====== Data extract ======

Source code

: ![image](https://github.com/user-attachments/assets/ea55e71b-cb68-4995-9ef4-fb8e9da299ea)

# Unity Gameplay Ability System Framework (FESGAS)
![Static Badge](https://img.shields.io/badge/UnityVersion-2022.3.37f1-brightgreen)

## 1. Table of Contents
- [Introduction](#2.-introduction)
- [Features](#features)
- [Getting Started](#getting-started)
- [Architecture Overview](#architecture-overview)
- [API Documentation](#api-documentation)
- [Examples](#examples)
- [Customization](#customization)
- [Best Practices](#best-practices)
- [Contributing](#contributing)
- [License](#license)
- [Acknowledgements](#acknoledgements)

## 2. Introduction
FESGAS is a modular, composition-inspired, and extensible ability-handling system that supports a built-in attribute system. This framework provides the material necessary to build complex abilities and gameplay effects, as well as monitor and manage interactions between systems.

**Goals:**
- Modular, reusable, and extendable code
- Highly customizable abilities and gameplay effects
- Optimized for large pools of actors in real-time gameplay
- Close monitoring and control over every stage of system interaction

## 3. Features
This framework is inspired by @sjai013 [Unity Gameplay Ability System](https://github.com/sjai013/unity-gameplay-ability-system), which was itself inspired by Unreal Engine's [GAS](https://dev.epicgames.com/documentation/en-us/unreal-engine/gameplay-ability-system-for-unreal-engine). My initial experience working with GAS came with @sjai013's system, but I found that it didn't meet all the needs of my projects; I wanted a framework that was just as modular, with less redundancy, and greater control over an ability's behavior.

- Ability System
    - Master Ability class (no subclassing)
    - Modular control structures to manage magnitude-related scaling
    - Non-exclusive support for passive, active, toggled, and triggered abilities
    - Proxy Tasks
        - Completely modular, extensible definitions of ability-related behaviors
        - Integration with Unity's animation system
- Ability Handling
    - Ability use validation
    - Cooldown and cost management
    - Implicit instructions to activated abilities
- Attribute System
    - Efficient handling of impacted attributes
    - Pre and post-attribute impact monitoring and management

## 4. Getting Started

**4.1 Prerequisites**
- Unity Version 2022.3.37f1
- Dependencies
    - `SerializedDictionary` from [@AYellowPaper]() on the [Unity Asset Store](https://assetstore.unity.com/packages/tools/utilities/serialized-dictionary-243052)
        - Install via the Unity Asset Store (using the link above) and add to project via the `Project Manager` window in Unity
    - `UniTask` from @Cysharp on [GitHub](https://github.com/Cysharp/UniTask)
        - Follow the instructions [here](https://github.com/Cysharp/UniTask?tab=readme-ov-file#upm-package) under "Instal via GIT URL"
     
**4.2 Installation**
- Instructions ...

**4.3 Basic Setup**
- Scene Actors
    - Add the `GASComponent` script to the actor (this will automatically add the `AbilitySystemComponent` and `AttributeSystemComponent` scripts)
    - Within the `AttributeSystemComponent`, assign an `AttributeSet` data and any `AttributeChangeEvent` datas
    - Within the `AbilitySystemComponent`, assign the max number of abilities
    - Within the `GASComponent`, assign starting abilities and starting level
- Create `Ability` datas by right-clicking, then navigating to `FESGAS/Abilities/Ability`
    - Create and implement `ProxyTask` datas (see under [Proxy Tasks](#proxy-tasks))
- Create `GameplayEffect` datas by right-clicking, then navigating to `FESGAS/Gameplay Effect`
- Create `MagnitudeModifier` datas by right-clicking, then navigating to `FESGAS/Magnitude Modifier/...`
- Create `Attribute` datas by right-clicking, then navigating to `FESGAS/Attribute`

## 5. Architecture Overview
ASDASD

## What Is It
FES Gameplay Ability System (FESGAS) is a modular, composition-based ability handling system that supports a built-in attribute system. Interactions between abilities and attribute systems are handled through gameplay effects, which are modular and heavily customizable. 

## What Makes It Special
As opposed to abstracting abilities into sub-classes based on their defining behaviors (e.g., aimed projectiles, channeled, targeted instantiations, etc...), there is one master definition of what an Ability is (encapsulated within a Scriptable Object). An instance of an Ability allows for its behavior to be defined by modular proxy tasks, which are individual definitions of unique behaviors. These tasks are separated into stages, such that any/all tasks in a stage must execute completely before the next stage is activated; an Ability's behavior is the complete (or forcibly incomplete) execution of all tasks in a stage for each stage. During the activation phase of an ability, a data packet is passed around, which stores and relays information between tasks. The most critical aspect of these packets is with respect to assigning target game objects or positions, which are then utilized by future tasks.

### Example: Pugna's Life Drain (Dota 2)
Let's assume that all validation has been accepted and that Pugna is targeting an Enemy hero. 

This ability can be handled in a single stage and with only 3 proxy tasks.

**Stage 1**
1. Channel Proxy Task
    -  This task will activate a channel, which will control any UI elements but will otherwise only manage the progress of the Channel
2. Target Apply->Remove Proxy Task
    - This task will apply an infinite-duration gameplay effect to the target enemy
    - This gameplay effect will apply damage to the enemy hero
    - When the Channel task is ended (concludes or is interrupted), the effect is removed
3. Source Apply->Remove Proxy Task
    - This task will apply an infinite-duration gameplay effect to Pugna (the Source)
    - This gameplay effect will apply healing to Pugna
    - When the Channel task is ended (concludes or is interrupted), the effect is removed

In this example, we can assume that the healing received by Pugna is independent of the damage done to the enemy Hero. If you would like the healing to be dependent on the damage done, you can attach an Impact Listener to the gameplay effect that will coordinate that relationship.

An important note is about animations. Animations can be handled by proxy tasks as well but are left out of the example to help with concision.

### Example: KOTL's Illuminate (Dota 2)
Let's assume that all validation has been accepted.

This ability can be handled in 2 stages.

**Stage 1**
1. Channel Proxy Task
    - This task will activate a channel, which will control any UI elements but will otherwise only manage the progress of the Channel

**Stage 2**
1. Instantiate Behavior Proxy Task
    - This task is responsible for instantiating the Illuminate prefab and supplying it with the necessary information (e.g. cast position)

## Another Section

======

_Exercise requirements_. Please print, exactly and with nothing else, the lines from the first line of the entries through the line containing "- [Examples](#examples)".

_Reply_.
Source code

: ![image](https://github.com/user-attachments/assets/ea55e71b-cb68-4995-9ef4-fb8e9da299ea)

# Unity Gameplay Ability System Framework (FESGAS)
![Static Badge](https://img.shields.io/badge/UnityVersion-2022.3.37f1-brightgreen)

## 1. Table of Contents
- [Introduction](#2.-introduction)
- [Features](#features)
- [Getting Started](#getting-started)
- [Architecture Overview](#architecture-overview)
- [API Documentation](#api-documentation)
- [Examples](#examples)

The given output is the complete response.